:: Your task ::
Give the lines below again exactly, starting with the line that holds "ryba.group = name: ryba.group" and going on through the line that holds "ryba.yarn.group = name: ryba.yarn.group".

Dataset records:

# # # # #

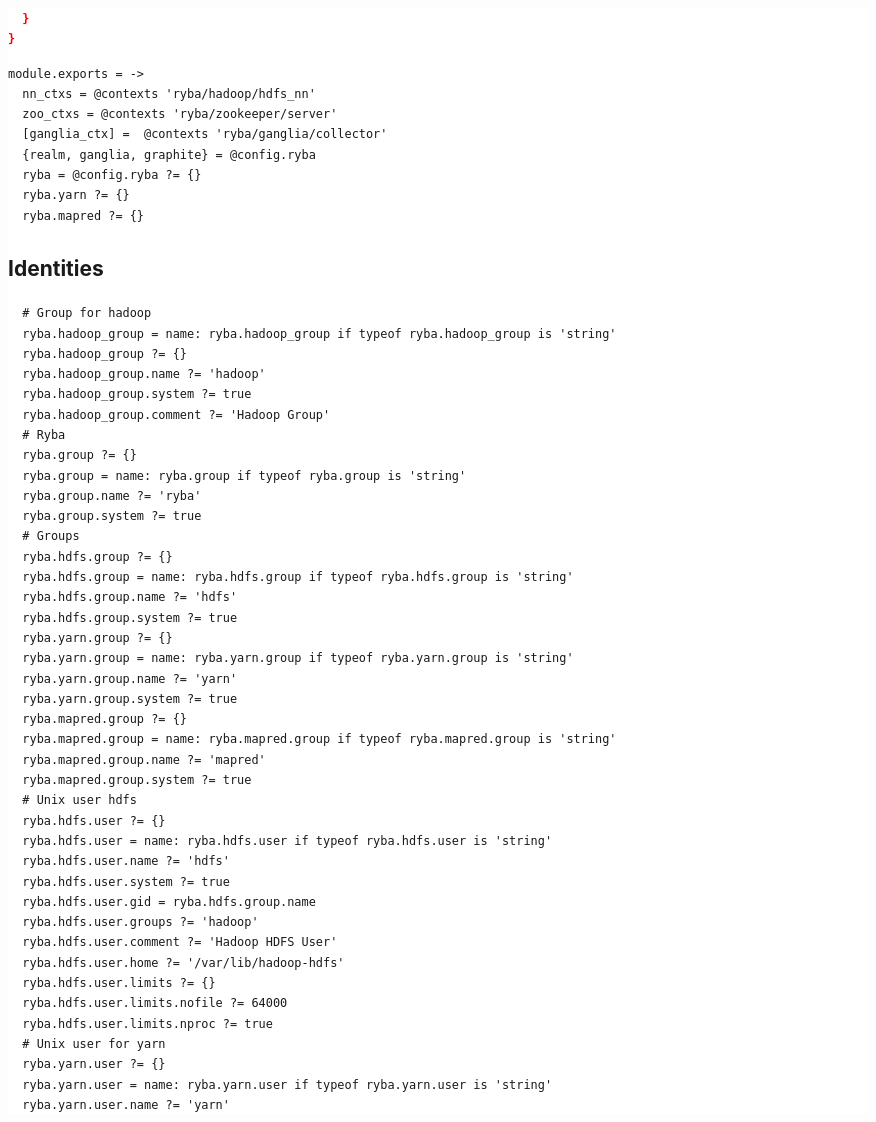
 ```json
  }
}
```

    module.exports = ->
      nn_ctxs = @contexts 'ryba/hadoop/hdfs_nn'
      zoo_ctxs = @contexts 'ryba/zookeeper/server'
      [ganglia_ctx] =  @contexts 'ryba/ganglia/collector'
      {realm, ganglia, graphite} = @config.ryba
      ryba = @config.ryba ?= {}
      ryba.yarn ?= {}
      ryba.mapred ?= {}

## Identities

      # Group for hadoop
      ryba.hadoop_group = name: ryba.hadoop_group if typeof ryba.hadoop_group is 'string'
      ryba.hadoop_group ?= {}
      ryba.hadoop_group.name ?= 'hadoop'
      ryba.hadoop_group.system ?= true
      ryba.hadoop_group.comment ?= 'Hadoop Group'
      # Ryba
      ryba.group ?= {}
      ryba.group = name: ryba.group if typeof ryba.group is 'string'
      ryba.group.name ?= 'ryba'
      ryba.group.system ?= true
      # Groups
      ryba.hdfs.group ?= {}
      ryba.hdfs.group = name: ryba.hdfs.group if typeof ryba.hdfs.group is 'string'
      ryba.hdfs.group.name ?= 'hdfs'
      ryba.hdfs.group.system ?= true
      ryba.yarn.group ?= {}
      ryba.yarn.group = name: ryba.yarn.group if typeof ryba.yarn.group is 'string'
      ryba.yarn.group.name ?= 'yarn'
      ryba.yarn.group.system ?= true
      ryba.mapred.group ?= {}
      ryba.mapred.group = name: ryba.mapred.group if typeof ryba.mapred.group is 'string'
      ryba.mapred.group.name ?= 'mapred'
      ryba.mapred.group.system ?= true
      # Unix user hdfs
      ryba.hdfs.user ?= {}
      ryba.hdfs.user = name: ryba.hdfs.user if typeof ryba.hdfs.user is 'string'
      ryba.hdfs.user.name ?= 'hdfs'
      ryba.hdfs.user.system ?= true
      ryba.hdfs.user.gid = ryba.hdfs.group.name
      ryba.hdfs.user.groups ?= 'hadoop'
      ryba.hdfs.user.comment ?= 'Hadoop HDFS User'
      ryba.hdfs.user.home ?= '/var/lib/hadoop-hdfs'
      ryba.hdfs.user.limits ?= {}
      ryba.hdfs.user.limits.nofile ?= 64000
      ryba.hdfs.user.limits.nproc ?= true
      # Unix user for yarn
      ryba.yarn.user ?= {}
      ryba.yarn.user = name: ryba.yarn.user if typeof ryba.yarn.user is 'string'
      ryba.yarn.user.name ?= 'yarn'

[hdp_ssl]: http://docs.hortonworks.com/HDPDocuments/HDP2/HDP-2.1-latest/bk_reference/content/ch_wire-https.html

# # # # #

:: Solved exercise ::
      ryba.group = name: ryba.group if typeof ryba.group is 'string'
      ryba.group.name ?= 'ryba'
      ryba.group.system ?= true
      # Groups
      ryba.hdfs.group ?= {}
      ryba.hdfs.group = name: ryba.hdfs.group if typeof ryba.hdfs.group is 'string'
      ryba.hdfs.group.name ?= 'hdfs'
      ryba.hdfs.group.system ?= true
      ryba.yarn.group ?= {}
      ryba.yarn.group = name: ryba.yarn.group if typeof ryba.yarn.group is 'string'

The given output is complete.